Chak is a village in Kapurthala district of Punjab State, India. It is located 15 km from Kapurthala, which is both district and sub-district headquarters of Chak. The village is administrated by a Sarpanch, who is an elected representative.

== Demography ==
According to the report published by Census India in 2011, Chak has a total number of 62 houses and population of 309 of which include 167 males and 142 females.

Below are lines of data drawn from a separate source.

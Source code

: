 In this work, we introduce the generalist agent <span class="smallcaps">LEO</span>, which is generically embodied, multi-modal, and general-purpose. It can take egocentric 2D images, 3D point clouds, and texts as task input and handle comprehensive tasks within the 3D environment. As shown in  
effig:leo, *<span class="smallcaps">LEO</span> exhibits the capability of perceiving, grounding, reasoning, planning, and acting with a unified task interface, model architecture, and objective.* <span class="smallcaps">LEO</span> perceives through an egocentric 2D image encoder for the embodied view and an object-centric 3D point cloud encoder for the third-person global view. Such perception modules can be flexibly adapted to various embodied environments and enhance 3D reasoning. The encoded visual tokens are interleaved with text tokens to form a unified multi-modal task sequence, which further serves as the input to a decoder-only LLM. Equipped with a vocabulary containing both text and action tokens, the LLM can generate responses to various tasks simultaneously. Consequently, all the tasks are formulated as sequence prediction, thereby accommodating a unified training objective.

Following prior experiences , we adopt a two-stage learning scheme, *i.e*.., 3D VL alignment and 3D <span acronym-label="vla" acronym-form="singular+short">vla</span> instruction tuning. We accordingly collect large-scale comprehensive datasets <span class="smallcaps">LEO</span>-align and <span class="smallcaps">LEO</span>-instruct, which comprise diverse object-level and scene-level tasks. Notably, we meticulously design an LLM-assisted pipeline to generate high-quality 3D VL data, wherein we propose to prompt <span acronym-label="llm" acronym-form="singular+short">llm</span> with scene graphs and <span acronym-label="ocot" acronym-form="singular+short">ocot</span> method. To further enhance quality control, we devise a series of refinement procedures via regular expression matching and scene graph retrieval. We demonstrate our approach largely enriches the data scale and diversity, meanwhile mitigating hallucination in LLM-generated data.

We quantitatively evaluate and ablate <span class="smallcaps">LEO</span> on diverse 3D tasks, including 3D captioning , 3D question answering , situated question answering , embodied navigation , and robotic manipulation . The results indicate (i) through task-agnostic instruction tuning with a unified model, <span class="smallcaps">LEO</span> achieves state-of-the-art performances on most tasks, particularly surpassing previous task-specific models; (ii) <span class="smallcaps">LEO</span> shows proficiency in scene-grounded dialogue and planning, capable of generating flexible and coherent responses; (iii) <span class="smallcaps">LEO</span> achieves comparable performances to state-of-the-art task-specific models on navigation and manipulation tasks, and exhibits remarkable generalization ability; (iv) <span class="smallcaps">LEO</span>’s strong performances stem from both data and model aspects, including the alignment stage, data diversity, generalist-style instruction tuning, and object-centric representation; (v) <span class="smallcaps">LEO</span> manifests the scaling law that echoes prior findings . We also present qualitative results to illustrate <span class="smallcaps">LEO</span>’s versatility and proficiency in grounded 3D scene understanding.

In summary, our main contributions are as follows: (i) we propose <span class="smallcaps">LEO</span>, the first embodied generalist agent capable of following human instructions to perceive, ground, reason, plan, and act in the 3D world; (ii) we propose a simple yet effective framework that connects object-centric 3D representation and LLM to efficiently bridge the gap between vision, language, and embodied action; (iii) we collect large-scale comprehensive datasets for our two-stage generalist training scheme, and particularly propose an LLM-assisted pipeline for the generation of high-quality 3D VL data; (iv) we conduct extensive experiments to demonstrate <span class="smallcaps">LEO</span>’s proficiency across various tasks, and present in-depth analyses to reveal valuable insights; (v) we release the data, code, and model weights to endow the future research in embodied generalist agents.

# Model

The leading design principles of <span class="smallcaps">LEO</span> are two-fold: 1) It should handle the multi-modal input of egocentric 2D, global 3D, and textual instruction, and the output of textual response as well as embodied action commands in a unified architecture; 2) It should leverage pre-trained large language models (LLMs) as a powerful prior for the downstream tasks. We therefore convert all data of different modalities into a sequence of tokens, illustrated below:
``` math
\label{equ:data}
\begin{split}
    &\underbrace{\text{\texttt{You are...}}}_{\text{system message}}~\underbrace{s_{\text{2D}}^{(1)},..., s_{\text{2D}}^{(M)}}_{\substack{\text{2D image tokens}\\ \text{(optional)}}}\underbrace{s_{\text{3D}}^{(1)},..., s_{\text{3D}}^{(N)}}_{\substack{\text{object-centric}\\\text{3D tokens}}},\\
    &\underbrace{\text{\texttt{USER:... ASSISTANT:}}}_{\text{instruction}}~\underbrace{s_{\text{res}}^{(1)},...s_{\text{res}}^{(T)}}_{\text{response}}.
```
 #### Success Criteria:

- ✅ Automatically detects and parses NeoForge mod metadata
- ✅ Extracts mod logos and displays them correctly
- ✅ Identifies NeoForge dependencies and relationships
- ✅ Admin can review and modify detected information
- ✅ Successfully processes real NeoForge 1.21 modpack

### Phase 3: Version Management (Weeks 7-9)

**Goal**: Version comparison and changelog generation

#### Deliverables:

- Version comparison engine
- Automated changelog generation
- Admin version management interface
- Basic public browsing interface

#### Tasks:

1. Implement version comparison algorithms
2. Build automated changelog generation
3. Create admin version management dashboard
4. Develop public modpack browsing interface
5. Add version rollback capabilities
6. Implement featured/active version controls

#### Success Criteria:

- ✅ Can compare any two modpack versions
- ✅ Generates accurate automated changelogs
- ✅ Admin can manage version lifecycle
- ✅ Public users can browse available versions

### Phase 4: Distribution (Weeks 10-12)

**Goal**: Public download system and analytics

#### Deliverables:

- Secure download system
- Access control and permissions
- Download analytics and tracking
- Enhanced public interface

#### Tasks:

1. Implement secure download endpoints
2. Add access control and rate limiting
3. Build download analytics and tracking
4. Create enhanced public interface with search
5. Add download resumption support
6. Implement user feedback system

Literacy rate of Chak is 75.37%, lower than state average of 75.84%. The population of children under the age of 6 years is 41 which is 13.27% of total population of Chak, and child sex ratio is approximately 1929, higher than state average of 846.

== Population data ==

| Particulars | Total | Male | Female |
|---|---|---|---|
| Total No. of Houses | 62 | - | - |
| Population | 309 | 167 | 142 |
| Child (0-6) | 41 | 14 | 27 |
| Schedule Caste | 189 | 106 | 83 |
| Schedule Tribe | 0 | 0 | 0 |
| Literacy | 75.37 % | 81.70 % | 66.96 % |
| Total Workers | 119 | 109 | 10 |
| Main Worker | 116 | 0 | 0 |
| Marginal Worker | 3 | 0 | 3 |

==Air travel connectivity==
The closest airport to the village is Sri Guru Ram Dass Jee International Airport.